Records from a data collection
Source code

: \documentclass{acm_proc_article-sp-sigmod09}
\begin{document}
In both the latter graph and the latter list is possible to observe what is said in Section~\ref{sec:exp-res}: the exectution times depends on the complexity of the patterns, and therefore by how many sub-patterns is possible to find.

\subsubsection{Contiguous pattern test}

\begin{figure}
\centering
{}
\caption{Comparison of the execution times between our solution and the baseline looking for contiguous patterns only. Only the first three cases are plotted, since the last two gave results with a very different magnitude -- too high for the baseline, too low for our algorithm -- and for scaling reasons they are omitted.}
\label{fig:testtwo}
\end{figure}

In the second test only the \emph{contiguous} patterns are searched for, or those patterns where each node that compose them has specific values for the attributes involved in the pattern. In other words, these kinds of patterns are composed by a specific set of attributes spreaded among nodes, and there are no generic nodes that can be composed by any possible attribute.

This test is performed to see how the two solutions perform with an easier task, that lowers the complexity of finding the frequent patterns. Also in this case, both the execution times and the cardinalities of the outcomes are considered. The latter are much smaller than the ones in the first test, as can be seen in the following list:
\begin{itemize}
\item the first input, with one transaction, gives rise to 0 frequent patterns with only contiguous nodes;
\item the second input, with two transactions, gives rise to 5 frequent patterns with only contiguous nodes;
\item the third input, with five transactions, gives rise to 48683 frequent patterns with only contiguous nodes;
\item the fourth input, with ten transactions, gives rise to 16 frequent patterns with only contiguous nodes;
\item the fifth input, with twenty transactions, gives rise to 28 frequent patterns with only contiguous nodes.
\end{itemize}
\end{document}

[WHAT YOU NEED TO DO]:
Please print exactly what appears from the first line of the data through the line with "In the second", including both of those lines and nothing past them.

[OUTPUT]:
Source code

: \documentclass{acm_proc_article-sp-sigmod09}
\begin{document}
In both the latter graph and the latter list is possible to observe what is said in Section~\ref{sec:exp-res}: the exectution times depends on the complexity of the patterns, and therefore by how many sub-patterns is possible to find.

\subsubsection{Contiguous pattern test}

\begin{figure}
\centering
{}
\caption{Comparison of the execution times between our solution and the baseline looking for contiguous patterns only. Only the first three cases are plotted, since the last two gave results with a very different magnitude -- too high for the baseline, too low for our algorithm -- and for scaling reasons they are omitted.}
\label{fig:testtwo}
\end{figure}

In the second test only the \emph{contiguous} patterns are searched for, or those patterns where each node that compose them has specific values for the attributes involved in the pattern. In other words, these kinds of patterns are composed by a specific set of attributes spreaded among nodes, and there are no generic nodes that can be composed by any possible attribute.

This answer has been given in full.